Problem requirements -
Provide the number of lines in the material containing the word "output", with nothing added.

Material provided -

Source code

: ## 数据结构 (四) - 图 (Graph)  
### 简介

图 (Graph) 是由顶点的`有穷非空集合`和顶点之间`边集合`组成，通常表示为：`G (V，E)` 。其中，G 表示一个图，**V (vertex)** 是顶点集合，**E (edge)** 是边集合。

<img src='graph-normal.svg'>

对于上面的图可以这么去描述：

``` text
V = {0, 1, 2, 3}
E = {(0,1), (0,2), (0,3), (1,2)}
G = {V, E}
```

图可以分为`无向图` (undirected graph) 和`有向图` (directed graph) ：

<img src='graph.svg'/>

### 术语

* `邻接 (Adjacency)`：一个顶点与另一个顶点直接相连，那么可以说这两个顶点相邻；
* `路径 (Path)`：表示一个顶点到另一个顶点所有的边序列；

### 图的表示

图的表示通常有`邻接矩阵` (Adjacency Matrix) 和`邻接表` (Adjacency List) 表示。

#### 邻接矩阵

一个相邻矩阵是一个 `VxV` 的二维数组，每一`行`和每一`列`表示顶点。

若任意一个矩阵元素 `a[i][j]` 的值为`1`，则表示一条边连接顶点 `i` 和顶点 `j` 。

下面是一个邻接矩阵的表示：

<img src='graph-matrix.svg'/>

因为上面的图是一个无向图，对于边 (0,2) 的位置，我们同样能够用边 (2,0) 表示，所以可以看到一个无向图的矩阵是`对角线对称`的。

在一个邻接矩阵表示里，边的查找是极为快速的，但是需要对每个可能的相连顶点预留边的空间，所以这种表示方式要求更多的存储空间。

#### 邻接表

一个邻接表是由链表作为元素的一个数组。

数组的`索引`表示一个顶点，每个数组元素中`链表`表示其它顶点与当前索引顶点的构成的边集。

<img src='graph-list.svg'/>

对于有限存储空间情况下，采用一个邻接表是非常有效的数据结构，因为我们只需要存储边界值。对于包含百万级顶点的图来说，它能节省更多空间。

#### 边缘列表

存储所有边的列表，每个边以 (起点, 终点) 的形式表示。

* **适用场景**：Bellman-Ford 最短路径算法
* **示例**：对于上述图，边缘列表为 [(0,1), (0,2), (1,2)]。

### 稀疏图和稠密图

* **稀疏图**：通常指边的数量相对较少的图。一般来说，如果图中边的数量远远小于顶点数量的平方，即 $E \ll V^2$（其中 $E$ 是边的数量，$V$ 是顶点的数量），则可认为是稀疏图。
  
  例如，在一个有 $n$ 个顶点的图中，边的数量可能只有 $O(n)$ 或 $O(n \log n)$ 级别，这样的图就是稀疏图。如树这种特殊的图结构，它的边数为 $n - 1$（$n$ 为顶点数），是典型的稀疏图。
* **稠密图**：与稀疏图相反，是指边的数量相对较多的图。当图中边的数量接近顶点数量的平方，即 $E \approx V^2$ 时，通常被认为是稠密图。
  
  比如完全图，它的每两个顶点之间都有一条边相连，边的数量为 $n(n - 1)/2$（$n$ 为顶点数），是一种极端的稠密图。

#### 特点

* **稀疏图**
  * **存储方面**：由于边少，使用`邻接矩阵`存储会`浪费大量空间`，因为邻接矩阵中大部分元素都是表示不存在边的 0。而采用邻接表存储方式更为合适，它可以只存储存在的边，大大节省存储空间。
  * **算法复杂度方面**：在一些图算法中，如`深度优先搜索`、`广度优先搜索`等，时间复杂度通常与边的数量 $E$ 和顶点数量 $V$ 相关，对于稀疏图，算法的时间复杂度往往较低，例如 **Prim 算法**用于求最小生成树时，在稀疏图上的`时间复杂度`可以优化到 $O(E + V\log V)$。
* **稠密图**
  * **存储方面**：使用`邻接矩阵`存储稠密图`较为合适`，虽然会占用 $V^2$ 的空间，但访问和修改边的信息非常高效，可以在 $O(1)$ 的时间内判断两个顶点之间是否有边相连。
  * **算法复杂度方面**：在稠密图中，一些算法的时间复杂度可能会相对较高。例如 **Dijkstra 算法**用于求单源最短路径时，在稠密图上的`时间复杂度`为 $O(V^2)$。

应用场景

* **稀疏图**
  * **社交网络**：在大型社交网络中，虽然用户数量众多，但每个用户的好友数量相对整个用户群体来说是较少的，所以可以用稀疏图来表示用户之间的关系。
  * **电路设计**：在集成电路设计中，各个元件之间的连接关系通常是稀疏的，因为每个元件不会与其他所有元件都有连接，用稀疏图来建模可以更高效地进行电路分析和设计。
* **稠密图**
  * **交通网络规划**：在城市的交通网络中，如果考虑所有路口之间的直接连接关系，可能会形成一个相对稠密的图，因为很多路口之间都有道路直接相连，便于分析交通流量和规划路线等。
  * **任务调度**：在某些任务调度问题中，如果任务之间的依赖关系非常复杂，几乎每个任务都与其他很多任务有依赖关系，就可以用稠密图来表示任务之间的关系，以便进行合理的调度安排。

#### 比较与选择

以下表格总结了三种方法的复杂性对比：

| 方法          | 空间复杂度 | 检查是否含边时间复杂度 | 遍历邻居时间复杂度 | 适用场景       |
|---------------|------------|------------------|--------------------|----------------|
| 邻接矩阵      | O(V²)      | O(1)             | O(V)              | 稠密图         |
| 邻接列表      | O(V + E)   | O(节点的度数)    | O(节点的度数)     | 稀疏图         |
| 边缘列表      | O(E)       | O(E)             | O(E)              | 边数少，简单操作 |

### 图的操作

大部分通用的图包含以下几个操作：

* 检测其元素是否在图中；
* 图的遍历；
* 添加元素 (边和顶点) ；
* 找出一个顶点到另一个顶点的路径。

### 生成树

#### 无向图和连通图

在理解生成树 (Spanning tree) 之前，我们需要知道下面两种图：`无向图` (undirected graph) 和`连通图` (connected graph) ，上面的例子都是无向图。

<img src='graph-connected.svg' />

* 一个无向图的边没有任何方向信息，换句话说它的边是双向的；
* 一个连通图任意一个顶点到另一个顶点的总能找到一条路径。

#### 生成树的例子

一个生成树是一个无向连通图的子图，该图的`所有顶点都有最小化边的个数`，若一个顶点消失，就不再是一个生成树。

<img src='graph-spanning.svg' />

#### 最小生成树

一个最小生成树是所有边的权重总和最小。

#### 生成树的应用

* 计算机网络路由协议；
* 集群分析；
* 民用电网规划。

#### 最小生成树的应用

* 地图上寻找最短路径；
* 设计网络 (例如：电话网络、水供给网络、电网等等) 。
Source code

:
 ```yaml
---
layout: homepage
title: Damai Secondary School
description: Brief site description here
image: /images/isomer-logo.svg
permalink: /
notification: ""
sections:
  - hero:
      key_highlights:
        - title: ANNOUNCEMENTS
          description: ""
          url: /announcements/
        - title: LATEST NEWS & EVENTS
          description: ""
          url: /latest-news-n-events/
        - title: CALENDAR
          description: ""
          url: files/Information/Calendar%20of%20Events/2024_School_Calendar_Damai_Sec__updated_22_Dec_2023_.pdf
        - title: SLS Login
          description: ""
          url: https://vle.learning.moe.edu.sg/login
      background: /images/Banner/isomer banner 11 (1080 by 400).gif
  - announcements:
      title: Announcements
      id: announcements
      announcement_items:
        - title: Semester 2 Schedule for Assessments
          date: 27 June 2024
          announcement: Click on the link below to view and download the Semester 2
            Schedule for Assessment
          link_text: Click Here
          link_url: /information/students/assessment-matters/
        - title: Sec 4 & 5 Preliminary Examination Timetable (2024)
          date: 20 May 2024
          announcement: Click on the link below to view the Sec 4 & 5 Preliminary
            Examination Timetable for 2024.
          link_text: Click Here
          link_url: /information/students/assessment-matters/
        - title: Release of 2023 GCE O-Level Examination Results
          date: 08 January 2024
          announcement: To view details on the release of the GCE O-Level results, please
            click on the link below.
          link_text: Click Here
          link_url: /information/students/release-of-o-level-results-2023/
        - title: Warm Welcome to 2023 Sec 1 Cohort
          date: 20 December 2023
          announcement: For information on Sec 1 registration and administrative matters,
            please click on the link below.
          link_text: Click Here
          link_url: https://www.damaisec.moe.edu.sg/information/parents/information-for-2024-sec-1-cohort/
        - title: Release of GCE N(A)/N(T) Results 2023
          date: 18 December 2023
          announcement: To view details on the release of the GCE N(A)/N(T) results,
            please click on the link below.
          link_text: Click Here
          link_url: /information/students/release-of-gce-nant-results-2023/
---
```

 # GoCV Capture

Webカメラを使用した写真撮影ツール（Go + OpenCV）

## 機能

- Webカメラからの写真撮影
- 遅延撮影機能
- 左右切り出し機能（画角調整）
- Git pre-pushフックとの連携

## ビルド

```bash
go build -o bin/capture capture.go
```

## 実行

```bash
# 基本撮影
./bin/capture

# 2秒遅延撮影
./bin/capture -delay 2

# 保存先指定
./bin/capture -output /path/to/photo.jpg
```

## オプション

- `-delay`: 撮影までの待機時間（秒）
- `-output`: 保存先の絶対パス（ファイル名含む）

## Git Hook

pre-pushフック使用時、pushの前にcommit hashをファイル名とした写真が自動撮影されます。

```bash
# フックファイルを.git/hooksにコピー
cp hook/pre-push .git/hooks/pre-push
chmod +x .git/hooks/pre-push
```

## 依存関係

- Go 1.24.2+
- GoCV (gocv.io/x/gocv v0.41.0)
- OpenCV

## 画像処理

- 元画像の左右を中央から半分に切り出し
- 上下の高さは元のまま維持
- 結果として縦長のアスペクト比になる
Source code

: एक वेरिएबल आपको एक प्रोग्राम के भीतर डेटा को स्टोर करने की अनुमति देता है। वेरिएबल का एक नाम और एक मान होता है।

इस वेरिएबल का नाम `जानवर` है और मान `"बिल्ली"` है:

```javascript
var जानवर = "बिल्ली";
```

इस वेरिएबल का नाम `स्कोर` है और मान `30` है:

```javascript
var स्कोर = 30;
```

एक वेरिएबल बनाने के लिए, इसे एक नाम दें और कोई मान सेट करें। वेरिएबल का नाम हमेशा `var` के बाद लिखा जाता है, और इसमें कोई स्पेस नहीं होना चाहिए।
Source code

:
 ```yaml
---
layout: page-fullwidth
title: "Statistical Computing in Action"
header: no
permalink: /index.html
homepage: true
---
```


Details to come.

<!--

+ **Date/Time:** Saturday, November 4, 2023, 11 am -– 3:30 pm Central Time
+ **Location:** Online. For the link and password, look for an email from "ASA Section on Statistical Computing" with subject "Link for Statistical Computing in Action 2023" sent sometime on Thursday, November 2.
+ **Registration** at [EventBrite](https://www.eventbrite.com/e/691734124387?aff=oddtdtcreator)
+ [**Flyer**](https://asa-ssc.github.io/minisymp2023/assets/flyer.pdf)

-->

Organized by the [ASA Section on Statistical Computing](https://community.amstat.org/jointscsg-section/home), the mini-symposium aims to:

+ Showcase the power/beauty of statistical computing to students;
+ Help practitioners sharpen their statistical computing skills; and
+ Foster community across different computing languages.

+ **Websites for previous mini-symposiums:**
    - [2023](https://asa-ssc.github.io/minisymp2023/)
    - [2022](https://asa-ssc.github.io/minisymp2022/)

Exercise response -
2